• Task goal:
Word for word, output the data, with none of its pictures.

[Plain-text document sources]
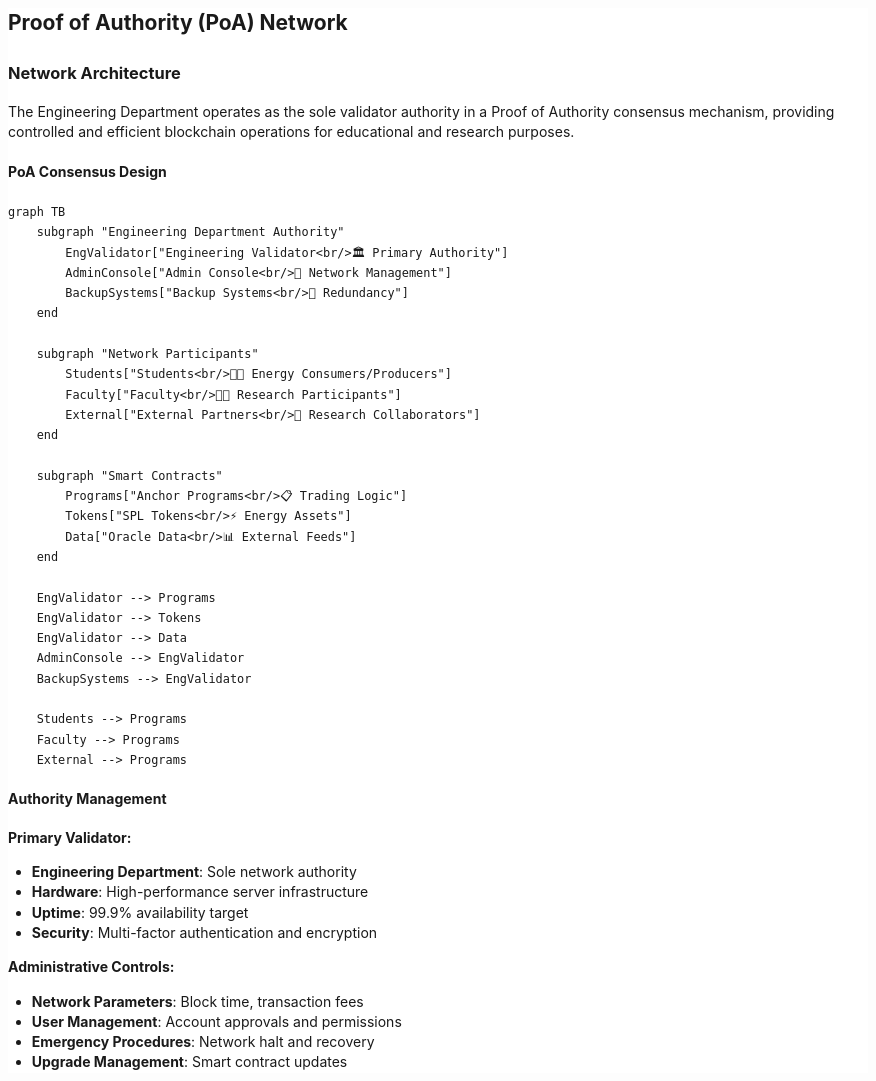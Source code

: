 
## Proof of Authority (PoA) Network

### Network Architecture

The Engineering Department operates as the sole validator authority in a Proof of Authority consensus mechanism, providing controlled and efficient blockchain operations for educational and research purposes.

#### **PoA Consensus Design**

```mermaid
graph TB
    subgraph "Engineering Department Authority"
        EngValidator["Engineering Validator<br/>🏛️ Primary Authority"]
        AdminConsole["Admin Console<br/>🔧 Network Management"]
        BackupSystems["Backup Systems<br/>💾 Redundancy"]
    end
    
    subgraph "Network Participants"
        Students["Students<br/>👨‍🎓 Energy Consumers/Producers"]
        Faculty["Faculty<br/>👩‍🏫 Research Participants"]
        External["External Partners<br/>🤝 Research Collaborators"]
    end
    
    subgraph "Smart Contracts"
        Programs["Anchor Programs<br/>📋 Trading Logic"]
        Tokens["SPL Tokens<br/>⚡ Energy Assets"]
        Data["Oracle Data<br/>📊 External Feeds"]
    end
    
    EngValidator --> Programs
    EngValidator --> Tokens
    EngValidator --> Data
    AdminConsole --> EngValidator
    BackupSystems --> EngValidator
    
    Students --> Programs
    Faculty --> Programs
    External --> Programs
```

#### **Authority Management**

**Primary Validator:**
- **Engineering Department**: Sole network authority
- **Hardware**: High-performance server infrastructure
- **Uptime**: 99.9% availability target
- **Security**: Multi-factor authentication and encryption

**Administrative Controls:**
- **Network Parameters**: Block time, transaction fees
- **User Management**: Account approvals and permissions
- **Emergency Procedures**: Network halt and recovery
- **Upgrade Management**: Smart contract updates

• Written reply:
Source code

: 
## Proof of Authority (PoA) Network

### Network Architecture

The Engineering Department operates as the sole validator authority in a Proof of Authority consensus mechanism, providing controlled and efficient blockchain operations for educational and research purposes.

#### **PoA Consensus Design**

```mermaid
graph TB
    subgraph "Engineering Department Authority"
        EngValidator["Engineering Validator<br/>🏛️ Primary Authority"]
        AdminConsole["Admin Console<br/>🔧 Network Management"]
        BackupSystems["Backup Systems<br/>💾 Redundancy"]
    end
    
    subgraph "Network Participants"
        Students["Students<br/>👨‍🎓 Energy Consumers/Producers"]
        Faculty["Faculty<br/>👩‍🏫 Research Participants"]
        External["External Partners<br/>🤝 Research Collaborators"]
    end
    
    subgraph "Smart Contracts"
        Programs["Anchor Programs<br/>📋 Trading Logic"]
        Tokens["SPL Tokens<br/>⚡ Energy Assets"]
        Data["Oracle Data<br/>📊 External Feeds"]
    end
    
    EngValidator --> Programs
    EngValidator --> Tokens
    EngValidator --> Data
    AdminConsole --> EngValidator
    BackupSystems --> EngValidator
    
    Students --> Programs
    Faculty --> Programs
    External --> Programs
```

#### **Authority Management**

**Primary Validator:**
- **Engineering Department**: Sole network authority
- **Hardware**: High-performance server infrastructure
- **Uptime**: 99.9% availability target
- **Security**: Multi-factor authentication and encryption

**Administrative Controls:**
- **Network Parameters**: Block time, transaction fees
- **User Management**: Account approvals and permissions
- **Emergency Procedures**: Network halt and recovery
- **Upgrade Management**: Smart contract updates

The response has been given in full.